If you know Kerouac's biography, you know that in 1969 he died of internal bleeding associated with cirrhosis, brought on by years of excessive drinking. It is easy to look back at this refusenik Kerouac, the one crying against self-promotion, as the one who would hear the call of self-destruction, who was resigned, miserable, dissipated.
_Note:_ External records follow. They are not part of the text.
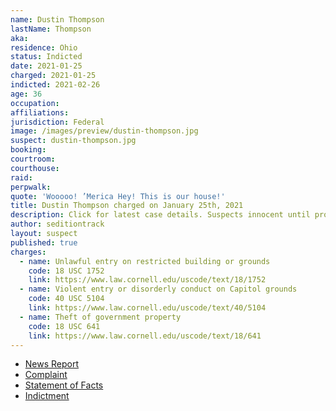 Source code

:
```yaml
---
name: Dustin Thompson
lastName: Thompson
aka:
residence: Ohio
status: Indicted
date: 2021-01-25
charged: 2021-01-25
indicted: 2021-02-26
age: 36
occupation:
affiliations:
jurisdiction: Federal
image: /images/preview/dustin-thompson.jpg
suspect: dustin-thompson.jpg
booking:
courtroom:
courthouse:
raid:
perpwalk:
quote: 'Wooooo! ’Merica Hey! This is our house!'
title: Dustin Thompson charged on January 25th, 2021
description: Click for latest case details. Suspects innocent until proven guilty.
author: seditiontrack
layout: suspect
published: true
charges:
  - name: Unlawful entry on restricted building or grounds
    code: 18 USC 1752
    link: https://www.law.cornell.edu/uscode/text/18/1752
  - name: Violent entry or disorderly conduct on Capitol grounds
    code: 40 USC 5104
    link: https://www.law.cornell.edu/uscode/text/40/5104
  - name: Theft of government property
    code: 18 USC 641
    link: https://www.law.cornell.edu/uscode/text/18/641
---
```


- [News Report](https://www.fox19.com/2021/01/26/fbi-more-ohioans-charged-violent-us-capitol-protest/)
- [Complaint](https://www.justice.gov/opa/page/file/1361301/download)
- [Statement of Facts](https://www.justice.gov/opa/page/file/1361301/download)
- [Indictment](https://www.justice.gov/usao-dc/case-multi-defendant/file/1371361/download)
As Kerouac wrote the letter, he was working on another book. He was undertaking the trip to Europe that would become the basis of "Satori in Paris" -- another disappointingly received novel, but a book nonetheless. In 1961, he couldn't see his trajectory: He was just trying to write. In the letter, he continues, "I really wanta dig into my art like a maniac and pay no attention to promotion (which everybody wants me to do ... what a waste of sweet life!)"
Although it's clear that Kerouac is no role model when it comes to a writer's lifestyle -- big hit at 35, death from alcoholism 12 years later -- his thoughts have got to resonate with today's authors.
Nowadays, it's not just lecture offers, TV appearances and radio interviews that keep authors from authoring. There are also blogs, Twitter and Facebook, author videos, GoodReads and the rest of the great wide Internet.
Publishers encourage their authors to do any of these things, all of these things, as many as they can manage. Writer Luis Alberto Urrea ("The Hummingbird's Daughter") is on Facebook and Twitter because his publisher suggested it. (In a tweet he explained, "Found out I liked this after early reluctance.")
Where there might once have been a staff on hand to promote a book, now the more an author does, the better publishers like it. Simon & Schuster has an online marketing guide to help its authors get started.
What with the Facebook friending, the tweeting, the commenting, the blogging, the GoodReads reviewing -- and, with any luck, the lecture invitations, the radio interviews, the television appearances -- when is an author supposed to write? Can anyone dare, these days, to quit self-promotion and enter the page?